Keputusan strategis tersebut disampaikan langsung oleh CEO Danantara Rosan Roeslani saat melakukan kunjungan ke Istana Negara, Jakarta, pada Kamis (21/5/2026), sebagaimana dilansir dari Money.
"Untuk saat ini (Dirut PT DSI) Luke Thomas," kata CEO Danantara Rosan Roeslani.
Legalitas pembentukan PT DSI tercatat dalam Surat Keputusan (SK) Pengesahan Nomor AHU-0039765.AH.01.01 Tahun 2026 yang terbit pada 19 Mei 2026. Dokumen resmi tersebut dikeluarkan oleh Direktorat Jenderal Administrasi Hukum Umum (AHU) Kementerian Hukum.
Sebelum memimpin PT DSI, Luke Thomas Mahony yang merupakan warga negara Australia telah mengemban amanah sebagai SEVP Business Performance & Optimization Danantara Indonesia sejak September 2025. Ia tercatat memiliki rekam jejak panjang selama lebih dari 21 tahun di industri pertambangan global.
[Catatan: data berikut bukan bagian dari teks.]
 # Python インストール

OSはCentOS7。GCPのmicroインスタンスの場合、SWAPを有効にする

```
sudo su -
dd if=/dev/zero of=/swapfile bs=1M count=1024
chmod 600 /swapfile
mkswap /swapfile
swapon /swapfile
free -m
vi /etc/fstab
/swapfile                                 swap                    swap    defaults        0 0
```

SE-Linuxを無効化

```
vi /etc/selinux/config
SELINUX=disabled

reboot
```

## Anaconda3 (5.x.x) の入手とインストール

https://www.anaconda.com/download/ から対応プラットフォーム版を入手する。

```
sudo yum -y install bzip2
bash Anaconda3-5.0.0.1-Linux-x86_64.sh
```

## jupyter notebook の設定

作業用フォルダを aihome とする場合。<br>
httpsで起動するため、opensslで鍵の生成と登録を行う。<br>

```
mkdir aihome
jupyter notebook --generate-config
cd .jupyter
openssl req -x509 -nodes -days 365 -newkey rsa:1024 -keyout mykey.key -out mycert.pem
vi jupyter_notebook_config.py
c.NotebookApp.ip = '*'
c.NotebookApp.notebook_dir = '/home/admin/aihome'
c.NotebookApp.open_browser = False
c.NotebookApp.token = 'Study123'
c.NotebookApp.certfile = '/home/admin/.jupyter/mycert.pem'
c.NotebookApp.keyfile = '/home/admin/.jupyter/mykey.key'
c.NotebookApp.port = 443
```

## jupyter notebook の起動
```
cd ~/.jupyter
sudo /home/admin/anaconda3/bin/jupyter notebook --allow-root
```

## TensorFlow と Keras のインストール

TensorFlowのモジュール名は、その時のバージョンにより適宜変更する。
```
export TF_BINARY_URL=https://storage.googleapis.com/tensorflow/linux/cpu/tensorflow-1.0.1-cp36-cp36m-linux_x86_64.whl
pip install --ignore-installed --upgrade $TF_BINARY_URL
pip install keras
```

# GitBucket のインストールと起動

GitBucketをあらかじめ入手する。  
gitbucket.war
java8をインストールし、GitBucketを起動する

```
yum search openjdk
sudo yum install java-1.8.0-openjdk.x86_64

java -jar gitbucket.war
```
Berdasarkan riwayat kariernya, Luke Thomas Mahony sempat menduduki posisi Chief Strategy and Technical Officer PT Vale Indonesia Tbk (INCO) periode Juli 2024 hingga September 2025. Ia juga lama berkarier di Vale Base Metals Kanada dengan mengisi jabatan teknis dan strategis termasuk Chief Technical Officer dan Direktur.
Selain di Vale, pengalaman kerja Mahony juga mencakup korporasi tambang raksasa asal Australia, BHP Billiton, pada periode Juli 2010 hingga Juli 2014. Di bidang akademik, ia memegang gelar sarjana Mining Engineering serta tiga gelar master dalam bidang Keuangan, Teknik Pertambangan, dan Geomekanika dari University of New South Wales, Australia.